Sunday, October 30, 2016

Linear Gaussian Quadratic Control System

For the last year when I've had time, I have been developing an entirely new control scheme (at least as far as I know for the open source community) for multi rotors that replaces PID by expanding upon Tau Labs System Identification (see the mathematical description here).

The way linear quadratic control (LQG) works is by simultaneously estimating additional properties in the system we cannot directly measure (in this case the instantaneous torque and true rate of rotation) and the using those to control the system. I had previously experimented with something a bit ad hoc like this in the past.

System Identification

A while ago Korken proposed a nice EKF that would extract a few critical properties of the system (primarily the 'gain' of each axis and the time constant of the motors). I wrote up an implementation of this and we got it running and measuring reasonable values. Based on this, I came up with some analytic approaches to optimize the PID control parameters based on these estimated system properties.

More specifically we use a model with several parameters that are specific to each frame $\beta_1$, $\beta_2$, $\tau$. The latency of the ESC/Motor/Prop is captured by $\tau$ and is one of the most performance limiting factors in a frame.
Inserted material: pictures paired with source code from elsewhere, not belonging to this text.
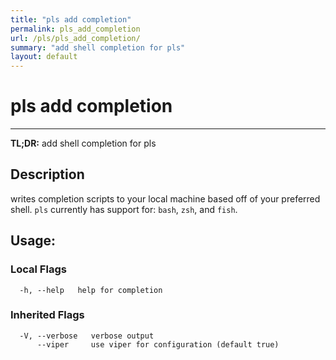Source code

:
 ```yaml
---
title: "pls add completion"
permalink: pls_add_completion
url: /pls/pls_add_completion/
summary: "add shell completion for pls"
layout: default
---
```

# pls add completion 

---
**TL;DR:** add shell completion for pls

## Description

writes completion scripts to your local machine based off of your preferred shell. `pls` currently has support for: `bash`, `zsh`, and `fish`.

## Usage:

### Local Flags

```
  -h, --help   help for completion
```

### Inherited Flags

```
  -V, --verbose   verbose output
      --viper     use viper for configuration (default true)
```
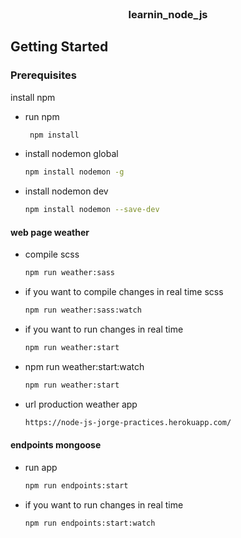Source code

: <br />
<p align="center">
  <h3 align="center">learnin_node_js</h3>
</p>

<!-- GETTING STARTED -->
## Getting Started


### Prerequisites
install npm
* run npm
  ```sh
   npm install
  ```

* install nodemon global
  ```sh
  npm install nodemon -g
  ```

* install nodemon dev
  ```sh
  npm install nodemon --save-dev
  ```

#### web page weather ####
* compile scss
  ```sh
  npm run weather:sass
  ```
* if you want to compile changes in real time scss
  ```sh
  npm run weather:sass:watch
  ```
* if you want to run changes in real time
  ```sh
  npm run weather:start
  ```
* npm run weather:start:watch
  ```sh
  npm run weather:start
  ```
* url production weather app
  ```sh
  https://node-js-jorge-practices.herokuapp.com/
  ```
  
#### endpoints mongoose ####
* run app
  ```sh
  npm run endpoints:start
  ```
* if you want to run changes in real time 
  ```sh
  npm run endpoints:start:watch
  ```

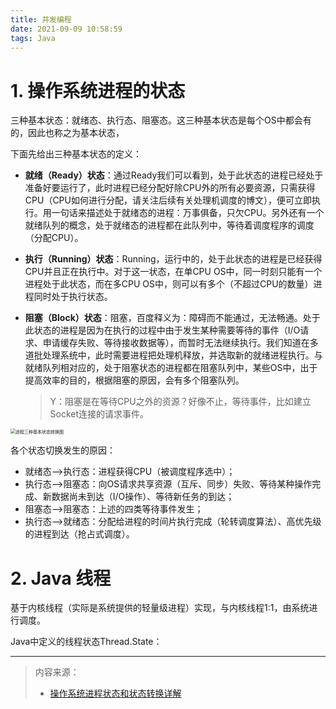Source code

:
 ```yaml
---
title: 并发编程
date: 2021-09-09 10:58:59
tags: Java
---
```


# 1. 操作系统进程的状态

三种基本状态：就绪态、执行态、阻塞态。这三种基本状态是每个OS中都会有的，因此也称之为基本状态，

下面先给出三种基本状态的定义：

- **就绪（Ready）状态**：通过Ready我们可以看到，处于此状态的进程已经处于准备好要运行了，此时进程已经分配好除CPU外的所有必要资源，只需获得CPU（CPU如何进行分配，请关注后续有关处理机调度的博文），便可立即执行。用一句话来描述处于就绪态的进程：万事俱备，只欠CPU。另外还有一个就绪队列的概念，处于就绪态的进程都在此队列中，等待着调度程序的调度（分配CPU）。

- **执行（Running）状态**：Running，运行中的，处于此状态的进程是已经获得CPU并且正在执行中。对于这一状态，在单CPU OS中，同一时刻只能有一个进程处于此状态，而在多CPU OS中，则可以有多个（不超过CPU的数量）进程同时处于执行状态。

- **阻塞（Block）状态**：阻塞，百度释义为：障碍而不能通过，无法畅通。处于此状态的进程是因为在执行的过程中由于发生某种需要等待的事件（I/O请求、申请缓存失败、等待接收数据等），而暂时无法继续执行。我们知道在多道批处理系统中，此时需要进程把处理机释放，并选取新的就绪进程执行。与就绪队列相对应的，处于阻塞状态的进程都在阻塞队列中，某些OS中，出于提高效率的目的，根据阻塞的原因，会有多个阻塞队列。

  > Y：阻塞是在等待CPU之外的资源？好像不止，等待事件，比如建立Socket连接的请求事件。

<img src="https://gitee.com/qmlg/image-bed/raw/master/images/process_state_trans.jpeg" alt="进程三种基本状态转换图" style="zoom: 50%;" />

各个状态切换发生的原因：

- 就绪态—>执行态：进程获得CPU（被调度程序选中）；
- 执行态—>阻塞态：向OS请求共享资源（互斥、同步）失败、等待某种操作完成、新数据尚未到达（I/O操作）、等待新任务的到达；
- 阻塞态—>阻塞态：上述的四类等待事件发生；
- 执行态—>就绪态：分配给进程的时间片执行完成（轮转调度算法）、高优先级的进程到达（抢占式调度）。

# 2. Java 线程

基于内核线程（实际是系统提供的轻量级进程）实现，与内核线程1:1，由系统进行调度。

Java中定义的线程状态Thread.State：

------

> 内容来源：
>
> - [操作系统进程状态和状态转换详解](https://blog.csdn.net/qq_34666857/article/details/102852747)

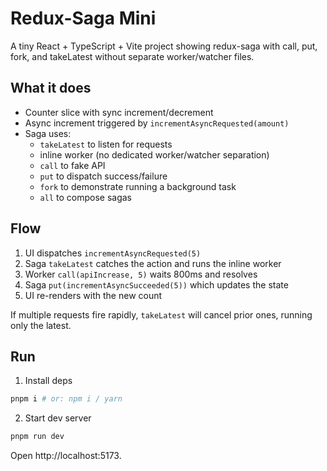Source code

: # Redux-Saga Mini

A tiny React + TypeScript + Vite project showing redux-saga with call, put, fork, and takeLatest without separate worker/watcher files.

## What it does
- Counter slice with sync increment/decrement
- Async increment triggered by `incrementAsyncRequested(amount)`
- Saga uses:
  - `takeLatest` to listen for requests
  - inline worker (no dedicated worker/watcher separation)
  - `call` to fake API
  - `put` to dispatch success/failure
  - `fork` to demonstrate running a background task
  - `all` to compose sagas

## Flow
1. UI dispatches `incrementAsyncRequested(5)`
2. Saga `takeLatest` catches the action and runs the inline worker
3. Worker `call(apiIncrease, 5)` waits 800ms and resolves
4. Saga `put(incrementAsyncSucceeded(5))` which updates the state
5. UI re-renders with the new count

If multiple requests fire rapidly, `takeLatest` will cancel prior ones, running only the latest.

## Run
1. Install deps

```sh
pnpm i # or: npm i / yarn
```

2. Start dev server

```sh
pnpm run dev
```

Open http://localhost:5173.
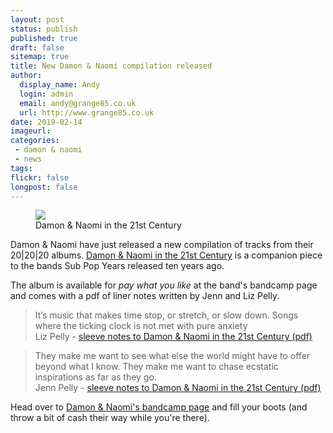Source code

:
 ```yaml
---
layout: post
status: publish
published: true
draft: false
sitemap: true
title: New Damon & Naomi compilation released
author:
  display_name: Andy
  login: admin
  email: andy@grange85.co.uk
  url: http://www.grange85.co.uk
date: 2019-02-14
imageurl: 
categories:
 - damon & naomi
 - news
tags:
flickr: false
longpost: false
---
```

<div class="col-md-6 float-right"><figure><img src="https://media.fullofwishes.co.uk/03-damon_and_naomi/sleeves/damon-and-naomi-in-the-21st-century.jpg" class="img-fluid" /><figcaption>Damon & Naomi in the 21st Century</figcaption></figure></div>
<p class="lead">Damon & Naomi have just released a new compilation of tracks from their 20|20|20 albums. <a href="https://damonandnaomi.bandcamp.com/album/in-the-21st-century">Damon & Naomi in the 21st Century</a> is a companion piece to the bands Sub Pop Years released ten years ago.</p>

<p>The album is available for <em>pay what you like</em> at the band's bandcamp page and comes with a pdf of liner notes written by Jenn and Liz Pelly.</p>

<blockquote>It’s music that makes time stop, or stretch, or slow down. Songs where the ticking clock is not met with pure anxiety
  <footer>Liz Pelly - <a href="https://www.20-20-20.com/s/In_the_21st_Century_notes.pdf">sleeve notes to Damon & Naomi in the 21st Century (pdf)</a></footer>
</blockquote>


<blockquote>They make me want to see what else the world might have to offer beyond what I know. They make me want to chase ecstatic inspirations as far as they go.
  <footer>Jenn Pelly - <a href="https://www.20-20-20.com/s/In_the_21st_Century_notes.pdf">sleeve notes to Damon & Naomi in the 21st Century (pdf)</a></footer>
</blockquote>

<p>Head over to <a href="https://damonandnaomi.bandcamp.com/album/in-the-21st-century">Damon & Naomi's bandcamp page</a> and fill your boots (and throw a bit of cash their way while you're there).</p>
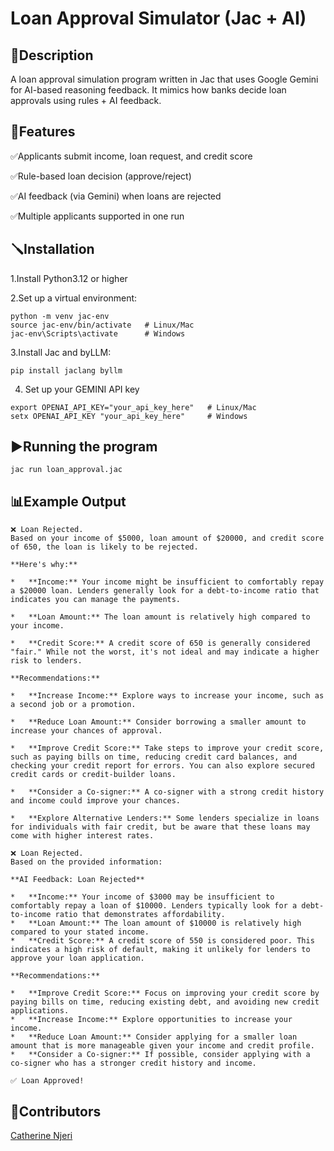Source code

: # Loan Approval Simulator (Jac + AI)
## 📌Description
A loan approval simulation program written in Jac that uses Google Gemini for AI-based reasoning feedback.
It mimics how banks decide loan approvals using rules + AI feedback.

## 🚀Features

✅Applicants submit income, loan request, and credit score

✅Rule-based loan decision (approve/reject)

✅AI feedback (via Gemini) when loans are rejected

✅Multiple applicants supported in one run

## 🪛Installation
1.Install Python3.12 or higher

2.Set up a virtual environment:
```
python -m venv jac-env
source jac-env/bin/activate   # Linux/Mac
jac-env\Scripts\activate      # Windows
```

3.Install Jac and byLLM:
```
pip install jaclang byllm

```

4. Set up your GEMINI API key
```
export OPENAI_API_KEY="your_api_key_here"   # Linux/Mac
setx OPENAI_API_KEY "your_api_key_here"     # Windows
```

## ▶️Running the program
```
jac run loan_approval.jac
```
## 📊Example Output
```
❌ Loan Rejected.
Based on your income of $5000, loan amount of $20000, and credit score of 650, the loan is likely to be rejected.

**Here's why:**

*   **Income:** Your income might be insufficient to comfortably repay a $20000 loan. Lenders generally look for a debt-to-income ratio that indicates you can manage the payments.

*   **Loan Amount:** The loan amount is relatively high compared to your income.

*   **Credit Score:** A credit score of 650 is generally considered "fair." While not the worst, it's not ideal and may indicate a higher risk to lenders.

**Recommendations:**

*   **Increase Income:** Explore ways to increase your income, such as a second job or a promotion.

*   **Reduce Loan Amount:** Consider borrowing a smaller amount to increase your chances of approval.

*   **Improve Credit Score:** Take steps to improve your credit score, such as paying bills on time, reducing credit card balances, and checking your credit report for errors. You can also explore secured credit cards or credit-builder loans.

*   **Consider a Co-signer:** A co-signer with a strong credit history and income could improve your chances.

*   **Explore Alternative Lenders:** Some lenders specialize in loans for individuals with fair credit, but be aware that these loans may come with higher interest rates.

❌ Loan Rejected.
Based on the provided information:

**AI Feedback: Loan Rejected**

*   **Income:** Your income of $3000 may be insufficient to comfortably repay a loan of $10000. Lenders typically look for a debt-to-income ratio that demonstrates affordability.
*   **Loan Amount:** The loan amount of $10000 is relatively high compared to your stated income.
*   **Credit Score:** A credit score of 550 is considered poor. This indicates a high risk of default, making it unlikely for lenders to approve your loan application.

**Recommendations:**

*   **Improve Credit Score:** Focus on improving your credit score by paying bills on time, reducing existing debt, and avoiding new credit applications.
*   **Increase Income:** Explore opportunities to increase your income.
*   **Reduce Loan Amount:** Consider applying for a smaller loan amount that is more manageable given your income and credit profile.       
*   **Consider a Co-signer:** If possible, consider applying with a co-signer who has a stronger credit history and income.

✅ Loan Approved!

```
## 🎊Contributors 
[Catherine Njeri](https://github.com/Catemwas/Gen-AI)
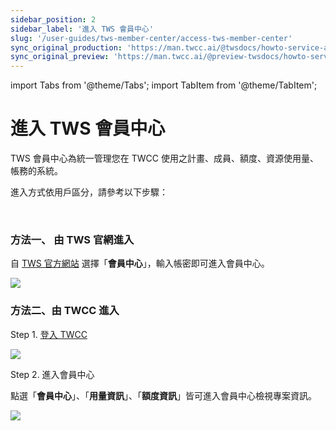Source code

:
 ```yaml
---
sidebar_position: 2
sidebar_label: '進入 TWS 會員中心'
slug: '/user-guides/tws-member-center/access-tws-member-center'
sync_original_production: 'https://man.twcc.ai/@twsdocs/howto-service-access-service-zh' 
sync_original_preview: 'https://man.twcc.ai/@preview-twsdocs/howto-service-access-service-zh' 
---
```


import Tabs from '@theme/Tabs';
import TabItem from '@theme/TabItem';

# 進入 TWS 會員中心


TWS 會員中心為統一管理您在 TWCC 使用之計畫、成員、額度、資源使用量、帳務的系統。

進入方式依用戶區分，請參考以下步驟：

<br/>


### 方法一、 由 TWS 官網進入


自 [TWS 官方網站](https://tws.twcc.ai/) 選擇「**會員中心**」，輸入帳密即可進入會員中心。

![](https://i.imgur.com/mNk06Ct.png)

### 方法二、由 TWCC 進入

Step 1. [登入 TWCC](https://tws.twcc.ai/)

![](https://i.imgur.com/xhmUjyI.png)

Step 2. 進入會員中心

點選「**會員中心**」、「**用量資訊**」、「**額度資訊**」皆可進入會員中心檢視專案資訊。

![](https://i.imgur.com/VRgIQtC.png)

<br/>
For roll and pitch only $\beta_1$ is used and corresponds to the strength of that control output. For yaw there is a component that has no latency -- $\beta_2$ -- and that corresponds to directly generating a reaction force torque by accelerating the props.

$\dot \theta =  \omega$
$\dot \omega = \beta_1 \cdot \nu + \beta_2 \cdot \left(u_c - \nu \right)$
$\dot \nu = \frac{u_c - \nu}{\tau}$

The EKF above will estimate these parameters for a frame by having it shake while flying.

Online estimation

To perform linear quadratic control (LQR) we need to be able to estimate $\nu$ which is the instantaneous (normalized) torque on the frame. In addition, we would like to estimate $\omega$ -- the true rotation rate -- although we have the noisy measured values of it from gyro.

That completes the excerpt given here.